YOUR ASSIGNMENT:
Would you reproduce exactly the lines below from the one holding "Phase-frequency discriminator PCB" through the one holding "sign of gain", inclusive, and no others?

----- MATERIAL FOR THIS EXERCISE -----

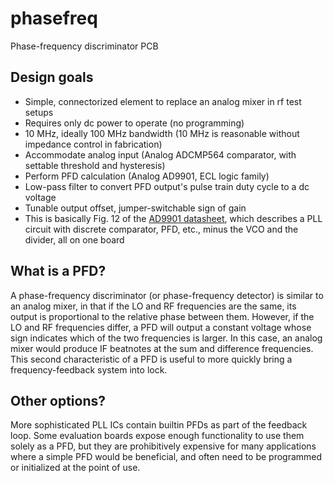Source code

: # phasefreq
 Phase-frequency discriminator PCB

## Design goals

* Simple, connectorized element to replace an analog mixer in rf test setups
* Requires only dc power to operate (no programming)
* 10 MHz, ideally 100 MHz bandwidth (10 MHz is reasonable without impedance control in fabrication)
* Accommodate analog input (Analog ADCMP564 comparator, with settable threshold and hysteresis)
* Perform PFD calculation (Analog AD9901, ECL logic family)
* Low-pass filter to convert PFD output's pulse train duty cycle to a dc voltage
* Tunable output offset, jumper-switchable sign of gain
* This is basically Fig. 12 of the [AD9901 datasheet](https://www.analog.com/media/en/technical-documentation/data-sheets/AD9901.pdf), which describes a PLL circuit with discrete comparator, PFD, etc., minus the VCO and the divider, all on one board

## What is a PFD?

A phase-frequency discriminator (or phase-frequency detector) is similar to an analog mixer, in that if the LO and RF frequencies are the same, its output is proportional to the relative phase between them. However, if the LO and RF frequencies differ, a PFD will output a constant voltage whose sign indicates which of the two frequencies is larger. In this case, an analog mixer would produce IF beatnotes at the sum and difference frequencies. This second characteristic of a PFD is useful to more quickly bring a frequency-feedback system into lock.

## Other options?

More sophisticated PLL ICs contain builtin PFDs as part of the feedback loop. Some evaluation boards expose enough functionality to use them solely as a PFD, but they are prohibitively expensive for many applications where a simple PFD would be beneficial, and often need to be programmed or initialized at the point of use.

-----

WRITTEN REPLY:
 Phase-frequency discriminator PCB

## Design goals

* Simple, connectorized element to replace an analog mixer in rf test setups
* Requires only dc power to operate (no programming)
* 10 MHz, ideally 100 MHz bandwidth (10 MHz is reasonable without impedance control in fabrication)
* Accommodate analog input (Analog ADCMP564 comparator, with settable threshold and hysteresis)
* Perform PFD calculation (Analog AD9901, ECL logic family)
* Low-pass filter to convert PFD output's pulse train duty cycle to a dc voltage
* Tunable output offset, jumper-switchable sign of gain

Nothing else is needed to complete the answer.